Our Research
Cofactor F420
Cofactor F420 is essential in the metabolism of archaea and a wide range of bacteria. We investigate the role of the F420 biosynthetic and metabolic pathways in microbial biochemistry and physiology. This line of research has implications in understanding pathogenesis of M. tuberculosis and agricultural methane emissions.
Central Metabolism in M. tuberculosis
Tuberculosis (TB) is a leading cause of death globally, accounting for ~1.5 million deaths each year. The success of the M. tuberculosis as a pathogen lies in its ability to survive in a dormant state within host cells for several decades, awaiting the right moment to “wake up”. We investigate essential metabolic features that enable M. tuberculosis to persist under such conditions, with the ultimate goal of developing inhibitors as potential antitubercular agents.
Iron Metabolism
Iron is essential for microbial metabolism and pathogenicity. We are interested in the biogenesis and use of iron-sulfur cluster cofactors. These clusters play critical roles in enzyme catalysis and redox sensing.

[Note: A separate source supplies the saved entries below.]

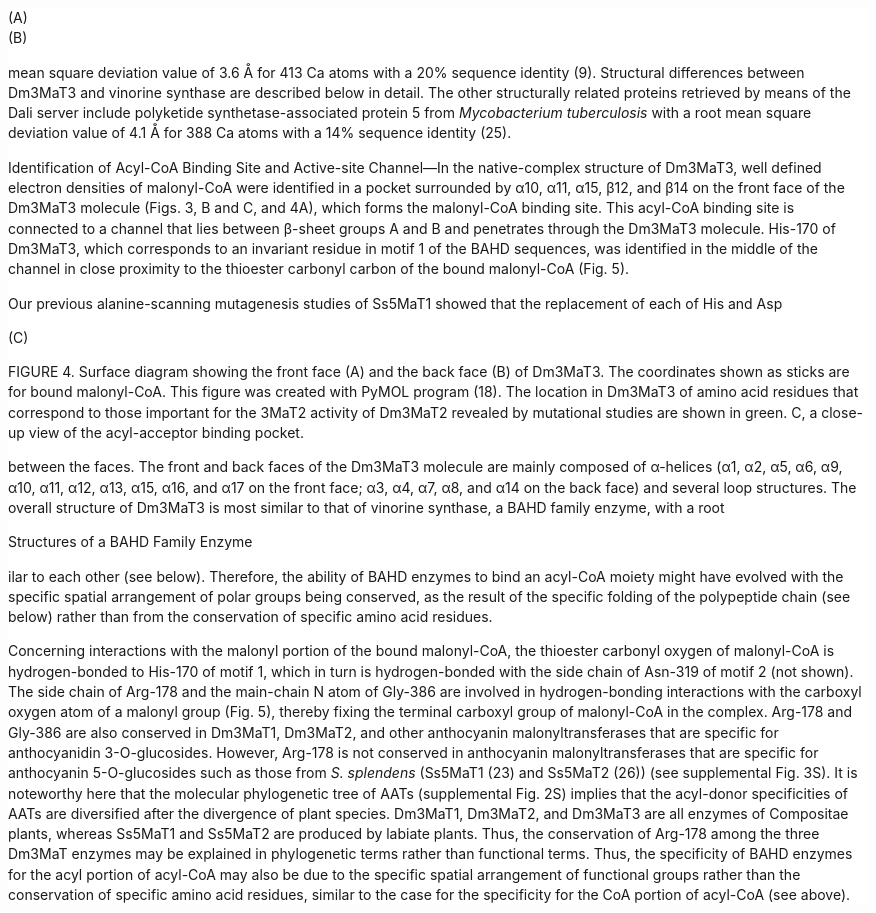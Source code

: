 (A)  
(B)

mean square deviation value of 3.6 Å for 413 Ca atoms with a 20% sequence identity (9). Structural differences between Dm3MaT3 and vinorine synthase are described below in detail. The other structurally related proteins retrieved by means of the Dali server include polyketide synthetase-associated protein 5 from *Mycobacterium tuberculosis* with a root mean square deviation value of 4.1 Å for 388 Ca atoms with a 14% sequence identity (25).

Identification of Acyl-CoA Binding Site and Active-site Channel—In the native-complex structure of Dm3MaT3, well defined electron densities of malonyl-CoA were identified in a pocket surrounded by α10, α11, α15, β12, and β14 on the front face of the Dm3MaT3 molecule (Figs. 3, B and C, and 4A), which forms the malonyl-CoA binding site. This acyl-CoA binding site is connected to a channel that lies between β-sheet groups A and B and penetrates through the Dm3MaT3 molecule. His-170 of Dm3MaT3, which corresponds to an invariant residue in motif 1 of the BAHD sequences, was identified in the middle of the channel in close proximity to the thioester carbonyl carbon of the bound malonyl-CoA (Fig. 5).

Our previous alanine-scanning mutagenesis studies of Ss5MaT1 showed that the replacement of each of His and Asp

(C)

FIGURE 4. Surface diagram showing the front face (A) and the back face (B) of Dm3MaT3. The coordinates shown as sticks are for bound malonyl-CoA. This figure was created with PyMOL program (18). The location in Dm3MaT3 of amino acid residues that correspond to those important for the 3MaT2 activity of Dm3MaT2 revealed by mutational studies are shown in green. C, a close-up view of the acyl-acceptor binding pocket.

between the faces. The front and back faces of the Dm3MaT3 molecule are mainly composed of α-helices (α1, α2, α5, α6, α9, α10, α11, α12, α13, α15, α16, and α17 on the front face; α3, α4, α7, α8, and α14 on the back face) and several loop structures. The overall structure of Dm3MaT3 is most similar to that of vinorine synthase, a BAHD family enzyme, with a root

Structures of a BAHD Family Enzyme

ilar to each other (see below). Therefore, the ability of BAHD enzymes to bind an acyl-CoA moiety might have evolved with the specific spatial arrangement of polar groups being conserved, as the result of the specific folding of the polypeptide chain (see below) rather than from the conservation of specific amino acid residues.

Concerning interactions with the malonyl portion of the bound malonyl-CoA, the thioester carbonyl oxygen of malonyl-CoA is hydrogen-bonded to His-170 of motif 1, which in turn is hydrogen-bonded with the side chain of Asn-319 of motif 2 (not shown). The side chain of Arg-178 and the main-chain N atom of Gly-386 are involved in hydrogen-bonding interactions with the carboxyl oxygen atom of a malonyl group (Fig. 5), thereby fixing the terminal carboxyl group of malonyl-CoA in the complex. Arg-178 and Gly-386 are also conserved in Dm3MaT1, Dm3MaT2, and other anthocyanin malonyltransferases that are specific for anthocyanidin 3-O-glucosides. However, Arg-178 is not conserved in anthocyanin malonyltransferases that are specific for anthocyanin 5-O-glucosides such as those from *S. splendens* (Ss5MaT1 (23) and Ss5MaT2 (26)) (see supplemental Fig. 3S). It is noteworthy here that the molecular phylogenetic tree of AATs (supplemental Fig. 2S) implies that the acyl-donor specificities of AATs are diversified after the divergence of plant species. Dm3MaT1, Dm3MaT2, and Dm3MaT3 are all enzymes of Compositae plants, whereas Ss5MaT1 and Ss5MaT2 are produced by labiate plants. Thus, the conservation of Arg-178 among the three Dm3MaT enzymes may be explained in phylogenetic terms rather than functional terms. Thus, the specificity of BAHD enzymes for the acyl portion of acyl-CoA may also be due to the specific spatial arrangement of functional groups rather than the conservation of specific amino acid residues, similar to the case for the specificity for the CoA portion of acyl-CoA (see above).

This research enables us to better understand microbial metabolism and identify novel therapeutic targets against pathogenic bacteria.
Microbial Secondary Metabolites
Microbial secondary metabolites provide a rich and diverse source of bioactive molecules. We aim to discover secondary metabolites with antimicrobial properties. Our multidisciplinary research combines genome mining, chemical synthesis, and biosynthetic pathways to develop innovative strategies for combating antimicrobial resistance.